I missed skyr the yogurt of Iceland, which is much thicker than regular yogurt from being strained– you strain about 75% of the whey weight out so you have a much more concentrated mass of milk solids. Skyr is traditionally made from skim milk, because it’s a byproduct of butter. So back in Iceland in the old days, you would start by skimming off the cream to make butter, then take the skim and make the skyr, after straining the whey from the skyr you would use the whey to drink or pickle various sheep’s parts usually or other food items to store over the winter.

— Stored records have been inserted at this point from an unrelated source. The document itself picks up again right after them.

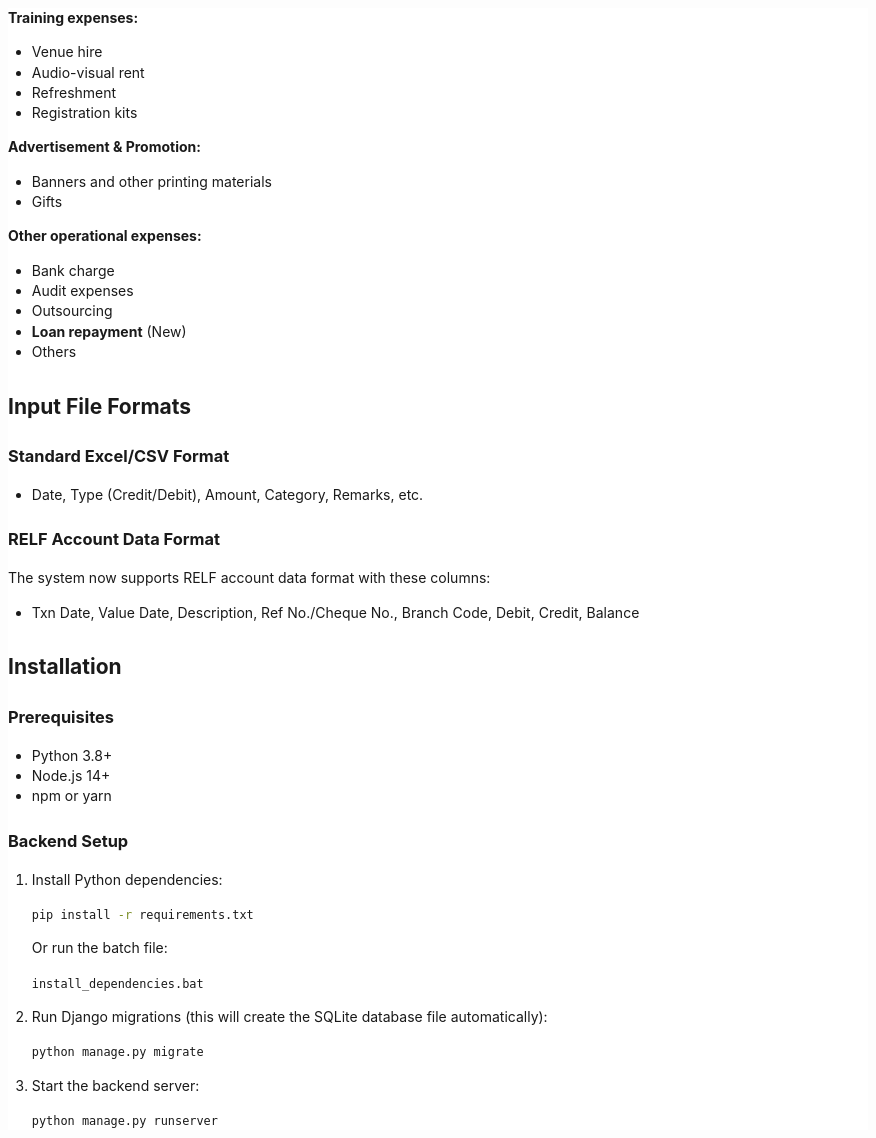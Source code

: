 **Training expenses:**
- Venue hire
- Audio-visual rent
- Refreshment
- Registration kits

**Advertisement & Promotion:**
- Banners and other printing materials
- Gifts

**Other operational expenses:**
- Bank charge
- Audit expenses
- Outsourcing
- **Loan repayment** (New)
- Others

## Input File Formats

### Standard Excel/CSV Format
- Date, Type (Credit/Debit), Amount, Category, Remarks, etc.

### RELF Account Data Format
The system now supports RELF account data format with these columns:
- Txn Date, Value Date, Description, Ref No./Cheque No., Branch Code, Debit, Credit, Balance

## Installation

### Prerequisites
- Python 3.8+
- Node.js 14+
- npm or yarn

### Backend Setup
1. Install Python dependencies:
   ```bash
   pip install -r requirements.txt
   ```
   Or run the batch file:
   ```bash
   install_dependencies.bat
   ```

2. Run Django migrations (this will create the SQLite database file automatically):
   ```bash
   python manage.py migrate
   ```

3. Start the backend server:
   ```bash
   python manage.py runserver
   ```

Although I missed skyr the reason why I founded Siggi’s as a particular brand of skyr in the US has more to do with food here than with yogurt per se—I’m pretty averse to eating a lot of sweet stuff and I wanted to make the product not very sweet. I wanted to make a yogurt that was not excessively sweet and didn’t have this explosive sweet flavor.
I don’t like eating a lot of sugar. And when I came to the States, I was shocked by not just candy, but whole wheat bread (with high fructose corn syrup) and everything in between has sugar. In particular even natural yogurt had 25 to 30 grams of sugar a cup. And then you see some that use aspartame, or artificial sweeteners, which I absolutely abhor. I don’t think they are good for you, they taste terrible, and they are part of this engineered food that I’m not really into.

How did you educate yourself in the process of making skyr?
I started just reading about it. My mom went to a couple local libraries back home in Iceland and got me some really old articles. I read some books, I read online, learned about yogurt in general. And then I started experimenting. All in all, from the time I made my first batch to when I started selling it, it was probably a year and a half. I went through many batches that failed first.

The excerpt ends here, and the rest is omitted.